[Materials provided Boundary: Start]

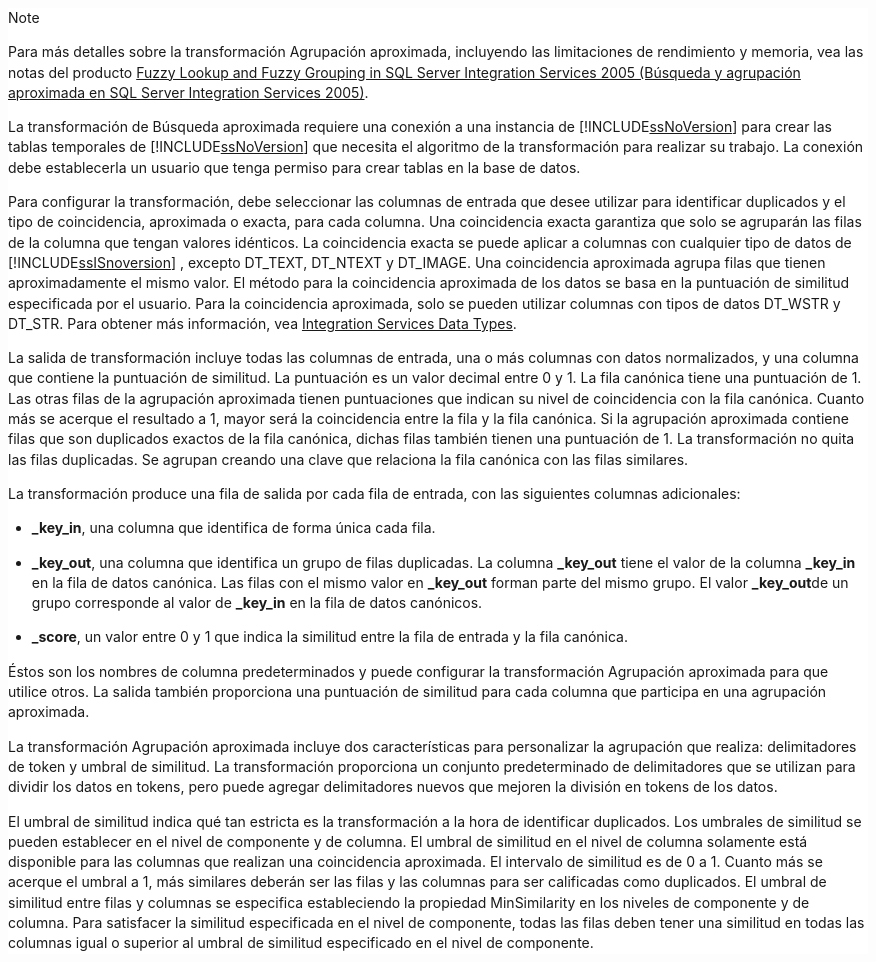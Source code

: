 > [!NOTE]  
>  Para más detalles sobre la transformación Agrupación aproximada, incluyendo las limitaciones de rendimiento y memoria, vea las notas del producto [Fuzzy Lookup and Fuzzy Grouping in SQL Server Integration Services 2005 (Búsqueda y agrupación aproximada en SQL Server Integration Services 2005)](http://go.microsoft.com/fwlink/?LinkId=96604).  
  
 La transformación de Búsqueda aproximada requiere una conexión a una instancia de [!INCLUDE[ssNoVersion](../../../includes/ssnoversion-md.md)] para crear las tablas temporales de [!INCLUDE[ssNoVersion](../../../includes/ssnoversion-md.md)] que necesita el algoritmo de la transformación para realizar su trabajo. La conexión debe establecerla un usuario que tenga permiso para crear tablas en la base de datos.  
  
 Para configurar la transformación, debe seleccionar las columnas de entrada que desee utilizar para identificar duplicados y el tipo de coincidencia, aproximada o exacta, para cada columna. Una coincidencia exacta garantiza que solo se agruparán las filas de la columna que tengan valores idénticos. La coincidencia exacta se puede aplicar a columnas con cualquier tipo de datos de [!INCLUDE[ssISnoversion](../../../includes/ssisnoversion-md.md)] , excepto DT_TEXT, DT_NTEXT y DT_IMAGE. Una coincidencia aproximada agrupa filas que tienen aproximadamente el mismo valor. El método para la coincidencia aproximada de los datos se basa en la puntuación de similitud especificada por el usuario. Para la coincidencia aproximada, solo se pueden utilizar columnas con tipos de datos DT_WSTR y DT_STR. Para obtener más información, vea [Integration Services Data Types](../../../integration-services/data-flow/integration-services-data-types.md).  
  
 La salida de transformación incluye todas las columnas de entrada, una o más columnas con datos normalizados, y una columna que contiene la puntuación de similitud. La puntuación es un valor decimal entre 0 y 1. La fila canónica tiene una puntuación de 1. Las otras filas de la agrupación aproximada tienen puntuaciones que indican su nivel de coincidencia con la fila canónica. Cuanto más se acerque el resultado a 1, mayor será la coincidencia entre la fila y la fila canónica. Si la agrupación aproximada contiene filas que son duplicados exactos de la fila canónica, dichas filas también tienen una puntuación de 1. La transformación no quita las filas duplicadas. Se agrupan creando una clave que relaciona la fila canónica con las filas similares.  
  
 La transformación produce una fila de salida por cada fila de entrada, con las siguientes columnas adicionales:  
  
-   **_key_in**, una columna que identifica de forma única cada fila.  
  
-   **_key_out**, una columna que identifica un grupo de filas duplicadas. La columna **_key_out** tiene el valor de la columna **_key_in** en la fila de datos canónica. Las filas con el mismo valor en **_key_out** forman parte del mismo grupo. El valor **_key_out**de un grupo corresponde al valor de **_key_in** en la fila de datos canónicos.  
  
-   **_score**, un valor entre 0 y 1 que indica la similitud entre la fila de entrada y la fila canónica.  
  
 Éstos son los nombres de columna predeterminados y puede configurar la transformación Agrupación aproximada para que utilice otros. La salida también proporciona una puntuación de similitud para cada columna que participa en una agrupación aproximada.  
  
 La transformación Agrupación aproximada incluye dos características para personalizar la agrupación que realiza: delimitadores de token y umbral de similitud. La transformación proporciona un conjunto predeterminado de delimitadores que se utilizan para dividir los datos en tokens, pero puede agregar delimitadores nuevos que mejoren la división en tokens de los datos.  
  
 El umbral de similitud indica qué tan estricta es la transformación a la hora de identificar duplicados. Los umbrales de similitud se pueden establecer en el nivel de componente y de columna. El umbral de similitud en el nivel de columna solamente está disponible para las columnas que realizan una coincidencia aproximada. El intervalo de similitud es de 0 a 1. Cuanto más se acerque el umbral a 1, más similares deberán ser las filas y las columnas para ser calificadas como duplicados. El umbral de similitud entre filas y columnas se especifica estableciendo la propiedad MinSimilarity en los niveles de componente y de columna. Para satisfacer la similitud especificada en el nivel de componente, todas las filas deben tener una similitud en todas las columnas igual o superior al umbral de similitud especificado en el nivel de componente.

[Materials provided Boundary: End]

• _What you will do_:
Every record above should come back exactly, but without its pictures.

• _Solution to the exercise_:
Source code

: > [!NOTE]  
>  Para más detalles sobre la transformación Agrupación aproximada, incluyendo las limitaciones de rendimiento y memoria, vea las notas del producto [Fuzzy Lookup and Fuzzy Grouping in SQL Server Integration Services 2005 (Búsqueda y agrupación aproximada en SQL Server Integration Services 2005)](http://go.microsoft.com/fwlink/?LinkId=96604).  
  
 La transformación de Búsqueda aproximada requiere una conexión a una instancia de [!INCLUDE[ssNoVersion](../../../includes/ssnoversion-md.md)] para crear las tablas temporales de [!INCLUDE[ssNoVersion](../../../includes/ssnoversion-md.md)] que necesita el algoritmo de la transformación para realizar su trabajo. La conexión debe establecerla un usuario que tenga permiso para crear tablas en la base de datos.  
  
 Para configurar la transformación, debe seleccionar las columnas de entrada que desee utilizar para identificar duplicados y el tipo de coincidencia, aproximada o exacta, para cada columna. Una coincidencia exacta garantiza que solo se agruparán las filas de la columna que tengan valores idénticos. La coincidencia exacta se puede aplicar a columnas con cualquier tipo de datos de [!INCLUDE[ssISnoversion](../../../includes/ssisnoversion-md.md)] , excepto DT_TEXT, DT_NTEXT y DT_IMAGE. Una coincidencia aproximada agrupa filas que tienen aproximadamente el mismo valor. El método para la coincidencia aproximada de los datos se basa en la puntuación de similitud especificada por el usuario. Para la coincidencia aproximada, solo se pueden utilizar columnas con tipos de datos DT_WSTR y DT_STR. Para obtener más información, vea [Integration Services Data Types](../../../integration-services/data-flow/integration-services-data-types.md).  
  
 La salida de transformación incluye todas las columnas de entrada, una o más columnas con datos normalizados, y una columna que contiene la puntuación de similitud. La puntuación es un valor decimal entre 0 y 1. La fila canónica tiene una puntuación de 1. Las otras filas de la agrupación aproximada tienen puntuaciones que indican su nivel de coincidencia con la fila canónica. Cuanto más se acerque el resultado a 1, mayor será la coincidencia entre la fila y la fila canónica. Si la agrupación aproximada contiene filas que son duplicados exactos de la fila canónica, dichas filas también tienen una puntuación de 1. La transformación no quita las filas duplicadas. Se agrupan creando una clave que relaciona la fila canónica con las filas similares.  
  
 La transformación produce una fila de salida por cada fila de entrada, con las siguientes columnas adicionales:  
  
-   **_key_in**, una columna que identifica de forma única cada fila.  
  
-   **_key_out**, una columna que identifica un grupo de filas duplicadas. La columna **_key_out** tiene el valor de la columna **_key_in** en la fila de datos canónica. Las filas con el mismo valor en **_key_out** forman parte del mismo grupo. El valor **_key_out**de un grupo corresponde al valor de **_key_in** en la fila de datos canónicos.  
  
-   **_score**, un valor entre 0 y 1 que indica la similitud entre la fila de entrada y la fila canónica.  
  
 Éstos son los nombres de columna predeterminados y puede configurar la transformación Agrupación aproximada para que utilice otros. La salida también proporciona una puntuación de similitud para cada columna que participa en una agrupación aproximada.  
  
 La transformación Agrupación aproximada incluye dos características para personalizar la agrupación que realiza: delimitadores de token y umbral de similitud. La transformación proporciona un conjunto predeterminado de delimitadores que se utilizan para dividir los datos en tokens, pero puede agregar delimitadores nuevos que mejoren la división en tokens de los datos.  
  
 El umbral de similitud indica qué tan estricta es la transformación a la hora de identificar duplicados. Los umbrales de similitud se pueden establecer en el nivel de componente y de columna. El umbral de similitud en el nivel de columna solamente está disponible para las columnas que realizan una coincidencia aproximada. El intervalo de similitud es de 0 a 1. Cuanto más se acerque el umbral a 1, más similares deberán ser las filas y las columnas para ser calificadas como duplicados. El umbral de similitud entre filas y columnas se especifica estableciendo la propiedad MinSimilarity en los niveles de componente y de columna. Para satisfacer la similitud especificada en el nivel de componente, todas las filas deben tener una similitud en todas las columnas igual o superior al umbral de similitud especificado en el nivel de componente.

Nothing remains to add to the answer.